The growth of the company from its modest inception was partially assisted by the modernising of Indian laws around alcohol. It was the start of a widespread shift along with a change in consumer tastes with more rugged styles of spirit being dismissed in favour of a more refined and flavoursome product. Fuelled by a rise in living standards and wages, Indian consumers were demanding a better style of alcohol. Silver Cup Brandy in 1949 was an initial attempt to tap into this growing demand. To this day Amrut supplies a wide variety of alcohol styles to the mass market with single malts forming a small part of its current portfolio that also features gin, rum and vodka.
Focusing on whisky, the company decided in 1982 to adopt a more Scottish approach by using barley rather than the more locally preferred method of molasses. This involved locally grown barley prior to distilling the spirit. The end result was released less than 2 years later as MaQintosh Premium Whisky. The Indian market at this time was full of imaginative brands that had suggested Scottish origins, but in the case of MaQintosh it was merely a blend with a large percentage of its contents coming from sugarcane distilled alcohol. The brand continues to this day but has thankfully been refined and now consists of Scottish and Indian malted whisky that has been vatted together in imported oak barrels.
Gaining valuable experience and confidence whilst seeking Scottish expertise, Amurt decided to launch its own single malt whisky in 2004 internationally. The Amrut was the first single malt whisky of its kind from India and was a no age statement release however it’s worth remembering that due to climate conditions in the country, maturation is accelerated almost 3-fold due to evaporation. This continues to force Amrut to bottle at younger ages otherwise the character of the whisky would become wood dominated and drop below an acceptable alcoholic strength. Today, Amrut is an established presence on the international scene having won several awards.

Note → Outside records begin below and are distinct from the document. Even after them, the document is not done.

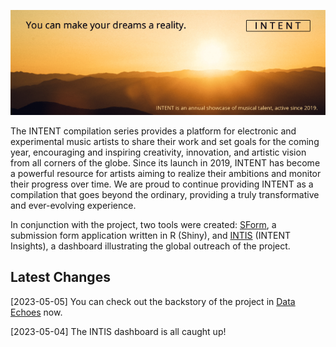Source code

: ![Logo](logo.png)

The INTENT compilation series provides a platform for electronic and experimental music artists to share their work and set goals for the coming year, encouraging and inspiring creativity, innovation, and artistic vision from all corners of the globe. Since its launch in 2019, INTENT has become a powerful resource for artists aiming to realize their ambitions and monitor their progress over time. We are proud to continue providing INTENT as a compilation that goes beyond the ordinary, providing a truly transformative and ever-evolving experience.

In conjunction with the project, two tools were created: [SForm](https://github.com/linfri/INTENT/tree/main/SForm), a submission form application written in R (Shiny), and [INTIS](https://github.com/linfri/INTENT/tree/main/INTIS) (INTENT Insights), a dashboard illustrating the global outreach of the project.

## Latest Changes

[2023-05-05] You can check out the backstory of the project in [Data Echoes](https://github.com/linfri/data-echoes/blob/main/DataEchoes.html) now.

[2023-05-04] The INTIS dashboard is all caught up! 
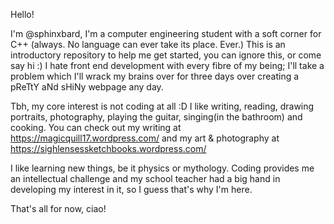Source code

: Hello!

I'm @sphinxbard, I'm a computer engineering student with a soft corner for C++ (always. No language can ever take its place. Ever.) 
This is an introductory repository to help me get started, you can ignore this, or come say hi :) 
I hate front end development with every fibre of my being; I'll take a problem which I'll wrack my brains over for three days over creating a pReTtY aNd sHiNy webpage any day. 

Tbh, my core interest is not coding at all :D I like writing, reading, drawing portraits, photography, playing the guitar, singing(in the bathroom) and cooking. You can check out my writing at https://magicquill17.wordpress.com/ and my art & photography at https://sighlensessketchbooks.wordpress.com/

I like learning new things, be it physics or mythology. Coding provides me an intellectual challenge and my school teacher had a big hand in developing my interest in it, so I guess that's why I'm here. 

That's all for now, ciao!
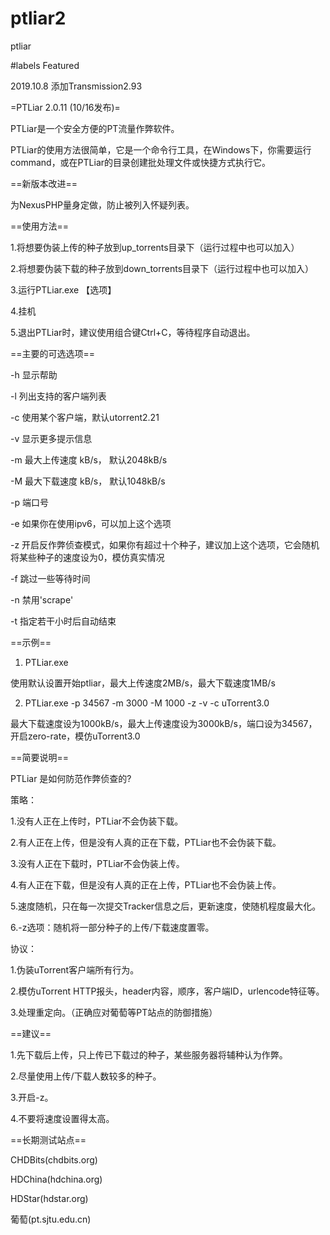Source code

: # ptliar2
ptliar


#labels Featured

2019.10.8 添加Transmission2.93

=PTLiar 2.0.11 (10/16发布)=

PTLiar是一个安全方便的PT流量作弊软件。

PTLiar的使用方法很简单，它是一个命令行工具，在Windows下，你需要运行command，或在PTLiar的目录创建批处理文件或快捷方式执行它。

==新版本改进==

为NexusPHP量身定做，防止被列入怀疑列表。


==使用方法==

1.将想要伪装上传的种子放到up_torrents目录下（运行过程中也可以加入）

2.将想要伪装下载的种子放到down_torrents目录下（运行过程中也可以加入）

3.运行PTLiar.exe 【选项】

4.挂机

5.退出PTLiar时，建议使用组合键Ctrl+C，等待程序自动退出。

==主要的可选选项==

-h 显示帮助

-l 列出支持的客户端列表

-c 使用某个客户端，默认utorrent2.21

-v 显示更多提示信息

-m 最大上传速度 kB/s， 默认2048kB/s

-M 最大下载速度 kB/s， 默认1048kB/s

-p 端口号

-e 如果你在使用ipv6，可以加上这个选项

-z 开启反作弊侦查模式，如果你有超过十个种子，建议加上这个选项，它会随机将某些种子的速度设为0，模仿真实情况

-f 跳过一些等待时间

-n 禁用'scrape'

-t 指定若干小时后自动结束

==示例==

1. PTLiar.exe

使用默认设置开始ptliar，最大上传速度2MB/s，最大下载速度1MB/s

2. PTLiar.exe -p 34567 -m 3000 -M 1000 -z -v -c uTorrent3.0

最大下载速度设为1000kB/s，最大上传速度设为3000kB/s，端口设为34567，开启zero-rate，模仿uTorrent3.0

==简要说明==

PTLiar 是如何防范作弊侦查的?

策略：

1.没有人正在上传时，PTLiar不会伪装下载。

2.有人正在上传，但是没有人真的正在下载，PTLiar也不会伪装下载。

3.没有人正在下载时，PTLiar不会伪装上传。

4.有人正在下载，但是没有人真的正在上传，PTLiar也不会伪装上传。

5.速度随机，只在每一次提交Tracker信息之后，更新速度，使随机程度最大化。

6.-z选项：随机将一部分种子的上传/下载速度置零。

协议：

1.伪装uTorrent客户端所有行为。

2.模仿uTorrent HTTP报头，header内容，顺序，客户端ID，urlencode特征等。

3.处理重定向。（正确应对葡萄等PT站点的防御措施）

==建议==

1.先下载后上传，只上传已下载过的种子，某些服务器将辅种认为作弊。

2.尽量使用上传/下载人数较多的种子。

3.开启-z。

4.不要将速度设置得太高。

==长期测试站点==

CHDBits(chdbits.org)

HDChina(hdchina.org)

HDStar(hdstar.org)

葡萄(pt.sjtu.edu.cn)
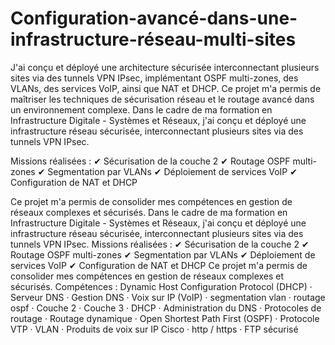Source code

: # Configuration-avancé-dans-une-infrastructure-réseau-multi-sites
J'ai conçu et déployé une architecture sécurisée interconnectant plusieurs sites via des tunnels VPN IPsec, implémentant OSPF multi-zones, des VLANs, des services VoIP, ainsi que NAT et DHCP. Ce projet m'a permis de maîtriser les techniques de sécurisation réseau et le routage avancé dans un environnement complexe.
Dans le cadre de ma formation en Infrastructure Digitale - Systèmes et Réseaux, j'ai conçu et déployé une infrastructure réseau sécurisée, interconnectant plusieurs sites via des tunnels VPN IPsec.

Missions réalisées :
✔ Sécurisation de la couche 2
✔ Routage OSPF multi-zones
✔ Segmentation par VLANs
✔ Déploiement de services VoIP
✔ Configuration de NAT et DHCP

Ce projet m'a permis de consolider mes compétences en gestion de réseaux complexes et sécurisés.
Dans le cadre de ma formation en Infrastructure Digitale - Systèmes et Réseaux, j'ai conçu et déployé une infrastructure réseau sécurisée, interconnectant plusieurs sites via des tunnels VPN IPsec. Missions réalisées : ✔ Sécurisation de la couche 2 ✔ Routage OSPF multi-zones ✔ Segmentation par VLANs ✔ Déploiement de services VoIP ✔ Configuration de NAT et DHCP Ce projet m'a permis de consolider mes compétences en gestion de réseaux complexes et sécurisés.
Compétences : Dynamic Host Configuration Protocol (DHCP) · Serveur DNS · Gestion DNS · Voix sur IP (VoIP) · segmentation vlan · routage ospf · Couche 2 · Couche 3 · DHCP · Administration du DNS · Protocoles de routage · Routage dynamique · Open Shortest Path First (OSPF) · Protocole VTP · VLAN · Produits de voix sur IP Cisco · http / https · FTP sécurisé
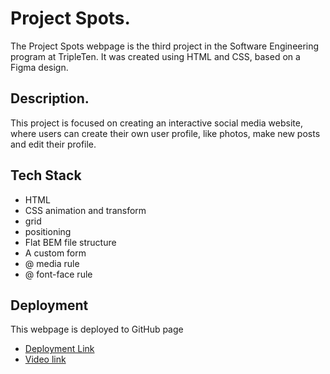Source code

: # Project Spots.

The Project Spots webpage is the third project in the Software Engineering program at TripleTen. It was created using HTML and CSS, based on a Figma design.

## Description.

This project is focused on creating an interactive social media website, where users can create their own user profile, like photos, make new posts and edit their profile.

## Tech Stack

- HTML
- CSS animation and transform
- grid 
- positioning
- Flat BEM file structure
- A custom form
- @ media rule
- @ font-face rule 

## Deployment

This webpage is deployed to GitHub page 
- [Deployment Link](https://fg86778675dfgh.github.io/se_project_spots/)
- [Video link](https://drive.google.com/file/d/1-ps_EWrpCxiE9yG7pLyYZQYzBC9CJ4oO/view?usp=sharing)

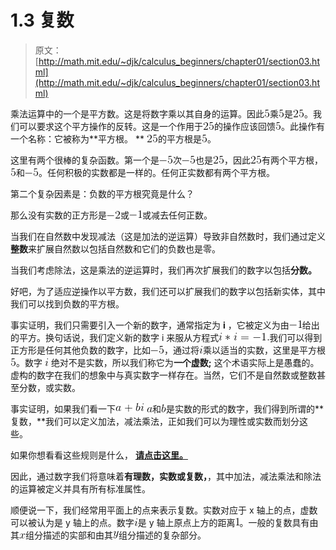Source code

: # 1.3 复数

> 原文： [http://math.mit.edu/~djk/calculus_beginners/chapter01/section03.html](http://math.mit.edu/~djk/calculus_beginners/chapter01/section03.html)

乘法运算中的一个是平方数。这是将数字乘以其自身的运算。因此![](img/tex-e4da3b7fbbce2345d7772b0674a318d5.gif)乘![](img/tex-e4da3b7fbbce2345d7772b0674a318d5.gif)是![](img/tex-8e296a067a37563370ded05f5a3bf3ec.gif)。我们可以要求这个平方操作的反转。这是一个作用于![](img/tex-8e296a067a37563370ded05f5a3bf3ec.gif)的操作应该回馈![](img/tex-e4da3b7fbbce2345d7772b0674a318d5.gif)。此操作有一个名称：它被称为**平方根。 ** ![](img/tex-8e296a067a37563370ded05f5a3bf3ec.gif)的平方根是![](img/tex-e4da3b7fbbce2345d7772b0674a318d5.gif)。

这里有两个很棒的复杂函数。第一个是![](img/tex-47c1b025fa18ea96c33fbb6718688c0f.gif)次![](img/tex-47c1b025fa18ea96c33fbb6718688c0f.gif)也是![](img/tex-8e296a067a37563370ded05f5a3bf3ec.gif)，因此![](img/tex-8e296a067a37563370ded05f5a3bf3ec.gif)有两个平方根，![](img/tex-e4da3b7fbbce2345d7772b0674a318d5.gif)和![](img/tex-47c1b025fa18ea96c33fbb6718688c0f.gif)。任何积极的实数都是一样的。任何正实数都有两个平方根。

第二个复杂因素是：负数的平方根究竟是什么？

那么没有实数的正方形是![](img/tex-5d7b9adcbe1c629ec722529dd12e5129.gif)或![](img/tex-6bb61e3b7bce0931da574d19d1d82c88.gif)或减去任何正数。

当我们在自然数中发现减法（这是加法的逆运算）导致非自然数时，我们通过定义**整数**来扩展自然数以包括自然数和它们的负数也是零。

当我们考虑除法，这是乘法的逆运算时，我们再次扩展我们的数字以包括**分数。**

好吧，为了适应逆操作以平方数，我们还可以扩展我们的数字以包括新实体，其中我们可以找到负数的平方根。

事实证明，我们只需要引入一个新的数字，通常指定为 **i** ，它被定义为由![](img/tex-6bb61e3b7bce0931da574d19d1d82c88.gif)给出的平方。换句话说，我们定义新的数字 i 来服从方程式![](img/tex-be0dcda79164a08d3bfe1b4c39bf19a6.gif)我们可以得到正方形是任何其他负数的数字，比如![](img/tex-47c1b025fa18ea96c33fbb6718688c0f.gif)，通过将![](img/tex-865c0c0b4ab0e063e5caa3387c1a8741.gif)乘以适当的实数，这里是平方根![](img/tex-e4da3b7fbbce2345d7772b0674a318d5.gif)。数字 **![](img/tex-865c0c0b4ab0e063e5caa3387c1a8741.gif)** 绝对不是实数，所以我们称它为**一个虚数;** 这个术语实际上是愚蠢的。虚构的数字在我们的想象中与真实数字一样存在。当然，它们不是自然数或整数甚至分数，或实数。

事实证明，如果我们看一下![](img/tex-bd9d908ecf869226c9e58b6ef821404a.gif) ![](img/tex-0cc175b9c0f1b6a831c399e269772661.gif)和![](img/tex-92eb5ffee6ae2fec3ad71c777531578f.gif)是实数的形式的数字，我们得到所谓的**复数，**我们可以定义加法，减法乘法，正如我们可以为理性或实数而划分这些。

如果你想看看这些规则是什么， [**请点击这里。**](complement01.html)

因此，通过数字我们将意味着**有理数，实数或复数，**，其中加法，减法乘法和除法的运算被定义并具有所有标准属性。

顺便说一下，我们经常用平面上的点来表示复数。实数对应于 x 轴上的点，虚数可以被认为是 y 轴上的点。数字![](img/tex-865c0c0b4ab0e063e5caa3387c1a8741.gif)是 y 轴上原点上方的距离![](img/tex-c4ca4238a0b923820dcc509a6f75849b.gif)。一般的复数具有由其![](img/tex-9dd4e461268c8034f5c8564e155c67a6.gif)组分描述的实部和由其![](img/tex-415290769594460e2e485922904f345d.gif)组分描述的复杂部分。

A reflection of this is the expanded range of whiskies it offers that feature barley grown in the foothills of the Himalayas. A major award recipient is the Amrut Fusion that takes its inspiration from the use of local and Scottish barley to create a distinctive whisky whilst the Amrut single malt features 100% locally grown barley. A particular favourite amongst friends is always the Double Cask range that currently features ex-bourbon and port casks to create a rather lavish experience. There remains a degree of experimentation with the Naarangi being given an orange taint due to the casks maturing wine, sherry and orange peel for 3 years before adding a 3 year old malt for a further – yes you’ve guessed it – 3 years. Also on the market is a peated variant bottled at cask strength and a mid-range 23ppm on the peat level scale. Worth looking out for are the releases dubbed the Greedy Angels that are exceptionally aged – by Indian standards – whiskies with the oldest being 12 years old.
The distillery itself in Bangalore only produces around 200,000 litres annually which is a small amount by Scottish standards. Just 2 stills produce the spirit that makes up the Amrut range although there are plans afoot to expand the site due to increased sales and enthusiasm for Indian whisky. With a growing presence and now independent bottlings available Amrut looks to continue its success.